> _Work to complete_: Your answer must consist of every line from the data below that includes the word "README".

> _Records shown_:
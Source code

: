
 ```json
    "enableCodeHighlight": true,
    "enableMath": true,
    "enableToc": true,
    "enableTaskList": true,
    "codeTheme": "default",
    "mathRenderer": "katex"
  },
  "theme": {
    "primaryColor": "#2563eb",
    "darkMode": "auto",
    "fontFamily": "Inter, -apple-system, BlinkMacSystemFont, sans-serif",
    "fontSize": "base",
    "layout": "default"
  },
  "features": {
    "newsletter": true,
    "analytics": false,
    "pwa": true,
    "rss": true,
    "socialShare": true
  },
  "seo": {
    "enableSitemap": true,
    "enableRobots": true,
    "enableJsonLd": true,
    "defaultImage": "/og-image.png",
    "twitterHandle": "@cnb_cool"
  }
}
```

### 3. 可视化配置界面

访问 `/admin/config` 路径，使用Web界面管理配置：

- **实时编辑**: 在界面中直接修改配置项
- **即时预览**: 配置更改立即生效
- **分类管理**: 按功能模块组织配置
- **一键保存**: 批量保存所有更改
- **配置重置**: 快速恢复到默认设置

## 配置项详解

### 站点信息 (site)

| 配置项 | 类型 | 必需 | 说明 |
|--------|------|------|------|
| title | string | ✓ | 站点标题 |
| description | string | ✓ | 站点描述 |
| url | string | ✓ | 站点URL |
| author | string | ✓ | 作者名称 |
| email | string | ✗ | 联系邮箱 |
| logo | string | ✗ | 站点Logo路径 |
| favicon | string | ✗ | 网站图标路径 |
---
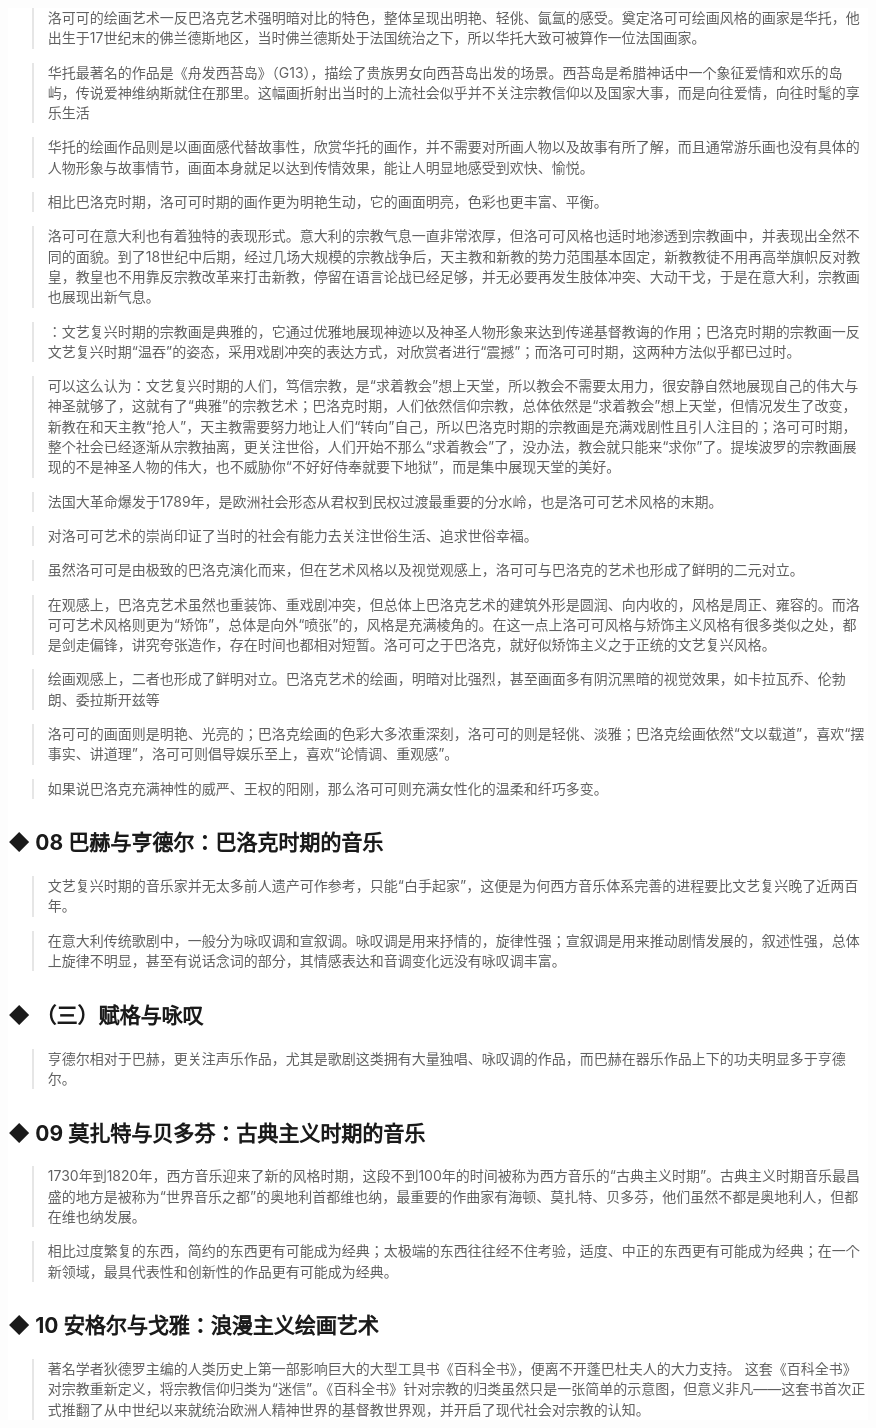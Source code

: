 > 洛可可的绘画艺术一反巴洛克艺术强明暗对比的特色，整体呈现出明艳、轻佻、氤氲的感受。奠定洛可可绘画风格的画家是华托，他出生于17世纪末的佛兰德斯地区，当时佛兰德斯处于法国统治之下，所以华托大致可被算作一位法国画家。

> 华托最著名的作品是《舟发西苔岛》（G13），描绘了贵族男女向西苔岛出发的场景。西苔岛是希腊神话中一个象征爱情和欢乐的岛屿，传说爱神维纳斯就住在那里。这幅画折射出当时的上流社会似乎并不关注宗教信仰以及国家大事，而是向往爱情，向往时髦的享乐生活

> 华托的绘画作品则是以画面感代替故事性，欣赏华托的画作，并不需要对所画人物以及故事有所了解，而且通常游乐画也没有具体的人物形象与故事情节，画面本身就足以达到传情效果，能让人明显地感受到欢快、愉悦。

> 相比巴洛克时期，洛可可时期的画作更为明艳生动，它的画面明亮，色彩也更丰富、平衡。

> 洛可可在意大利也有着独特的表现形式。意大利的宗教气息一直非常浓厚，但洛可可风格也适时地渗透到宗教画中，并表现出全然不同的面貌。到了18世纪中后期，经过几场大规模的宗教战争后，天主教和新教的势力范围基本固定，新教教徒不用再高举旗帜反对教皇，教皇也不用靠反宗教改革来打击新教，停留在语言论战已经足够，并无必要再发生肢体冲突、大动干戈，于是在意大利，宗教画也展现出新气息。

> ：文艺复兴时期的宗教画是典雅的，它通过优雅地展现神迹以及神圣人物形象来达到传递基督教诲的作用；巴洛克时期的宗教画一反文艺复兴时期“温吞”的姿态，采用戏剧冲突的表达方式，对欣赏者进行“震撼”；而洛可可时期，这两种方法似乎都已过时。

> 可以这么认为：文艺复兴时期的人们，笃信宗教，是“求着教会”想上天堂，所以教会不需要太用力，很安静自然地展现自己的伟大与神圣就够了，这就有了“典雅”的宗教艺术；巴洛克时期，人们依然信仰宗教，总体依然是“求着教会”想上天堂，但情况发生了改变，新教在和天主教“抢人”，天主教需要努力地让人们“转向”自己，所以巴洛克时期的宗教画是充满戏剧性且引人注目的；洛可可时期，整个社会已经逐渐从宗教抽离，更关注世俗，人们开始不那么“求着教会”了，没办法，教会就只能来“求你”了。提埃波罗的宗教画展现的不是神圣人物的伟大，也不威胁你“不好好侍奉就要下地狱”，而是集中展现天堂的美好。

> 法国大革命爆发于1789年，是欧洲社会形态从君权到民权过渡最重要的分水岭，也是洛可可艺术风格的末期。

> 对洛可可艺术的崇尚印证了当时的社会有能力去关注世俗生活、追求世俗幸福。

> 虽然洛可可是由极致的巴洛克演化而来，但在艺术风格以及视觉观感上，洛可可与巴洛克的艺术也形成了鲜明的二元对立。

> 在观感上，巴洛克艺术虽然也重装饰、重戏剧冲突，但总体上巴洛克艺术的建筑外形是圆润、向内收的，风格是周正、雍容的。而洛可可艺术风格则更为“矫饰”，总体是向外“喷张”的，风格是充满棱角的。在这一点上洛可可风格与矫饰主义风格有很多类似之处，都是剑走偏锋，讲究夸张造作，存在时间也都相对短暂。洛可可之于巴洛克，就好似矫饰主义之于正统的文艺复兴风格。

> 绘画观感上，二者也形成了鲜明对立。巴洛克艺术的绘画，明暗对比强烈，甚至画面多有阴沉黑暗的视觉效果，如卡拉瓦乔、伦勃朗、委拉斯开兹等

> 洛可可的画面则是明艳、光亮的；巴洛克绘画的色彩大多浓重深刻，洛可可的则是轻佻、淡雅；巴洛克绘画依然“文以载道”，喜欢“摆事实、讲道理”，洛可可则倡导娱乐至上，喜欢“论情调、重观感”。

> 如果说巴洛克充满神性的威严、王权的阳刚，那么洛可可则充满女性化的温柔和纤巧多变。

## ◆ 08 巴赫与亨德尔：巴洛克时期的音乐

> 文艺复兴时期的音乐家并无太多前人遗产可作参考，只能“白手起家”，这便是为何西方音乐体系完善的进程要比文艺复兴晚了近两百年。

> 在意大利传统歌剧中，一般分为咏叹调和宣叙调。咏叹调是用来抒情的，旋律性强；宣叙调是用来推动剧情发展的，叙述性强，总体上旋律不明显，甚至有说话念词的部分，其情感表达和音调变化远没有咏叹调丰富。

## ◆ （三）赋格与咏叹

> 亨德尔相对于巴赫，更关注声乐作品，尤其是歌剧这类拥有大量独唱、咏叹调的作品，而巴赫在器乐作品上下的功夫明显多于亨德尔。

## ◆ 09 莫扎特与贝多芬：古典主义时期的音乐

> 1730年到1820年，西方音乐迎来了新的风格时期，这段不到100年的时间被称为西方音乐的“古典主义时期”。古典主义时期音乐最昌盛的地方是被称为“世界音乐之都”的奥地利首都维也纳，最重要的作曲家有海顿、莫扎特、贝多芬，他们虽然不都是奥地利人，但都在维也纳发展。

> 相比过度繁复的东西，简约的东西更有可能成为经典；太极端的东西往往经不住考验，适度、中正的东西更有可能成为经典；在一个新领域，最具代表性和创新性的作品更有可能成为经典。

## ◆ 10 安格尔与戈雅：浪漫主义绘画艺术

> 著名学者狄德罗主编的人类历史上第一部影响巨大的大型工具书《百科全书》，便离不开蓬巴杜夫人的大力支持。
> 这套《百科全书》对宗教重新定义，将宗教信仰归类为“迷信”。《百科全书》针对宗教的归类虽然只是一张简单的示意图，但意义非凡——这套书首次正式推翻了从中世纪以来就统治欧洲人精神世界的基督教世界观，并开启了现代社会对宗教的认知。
==
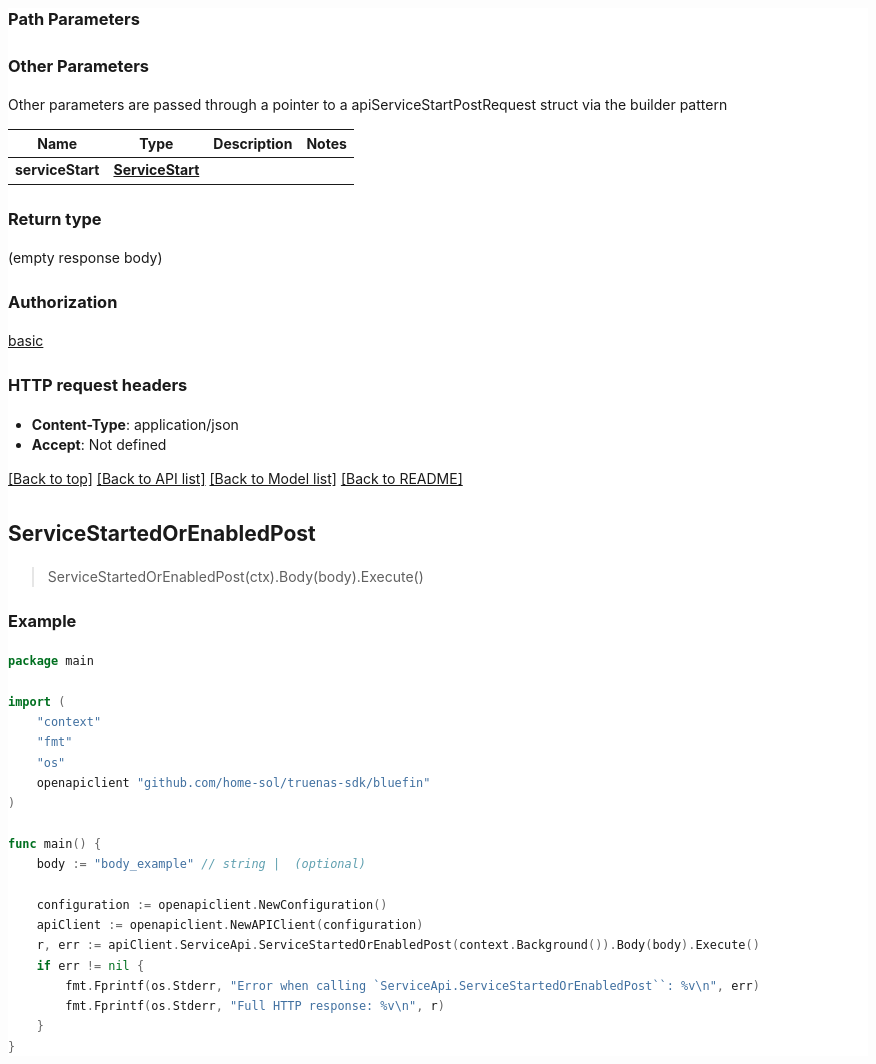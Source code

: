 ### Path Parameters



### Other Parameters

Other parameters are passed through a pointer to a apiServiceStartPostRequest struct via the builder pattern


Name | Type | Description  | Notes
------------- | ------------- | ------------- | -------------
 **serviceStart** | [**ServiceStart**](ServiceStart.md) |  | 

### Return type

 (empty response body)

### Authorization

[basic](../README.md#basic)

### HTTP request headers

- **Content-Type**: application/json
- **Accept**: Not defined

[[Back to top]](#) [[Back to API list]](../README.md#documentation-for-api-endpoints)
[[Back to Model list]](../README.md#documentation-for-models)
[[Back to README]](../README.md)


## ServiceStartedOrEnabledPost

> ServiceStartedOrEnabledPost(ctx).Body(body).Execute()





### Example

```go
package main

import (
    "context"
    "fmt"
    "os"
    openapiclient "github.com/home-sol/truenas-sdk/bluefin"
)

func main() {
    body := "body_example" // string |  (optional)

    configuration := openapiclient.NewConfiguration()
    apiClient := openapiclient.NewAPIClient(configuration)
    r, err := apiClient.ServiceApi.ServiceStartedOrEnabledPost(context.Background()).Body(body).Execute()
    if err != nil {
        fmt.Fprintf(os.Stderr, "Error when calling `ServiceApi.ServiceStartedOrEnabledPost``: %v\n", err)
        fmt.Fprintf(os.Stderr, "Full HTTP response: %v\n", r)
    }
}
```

> _Output below_:
[basic](../README.md#basic)
[[Back to top]](#) [[Back to API list]](../README.md#documentation-for-api-endpoints)
[[Back to Model list]](../README.md#documentation-for-models)
[[Back to README]](../README.md)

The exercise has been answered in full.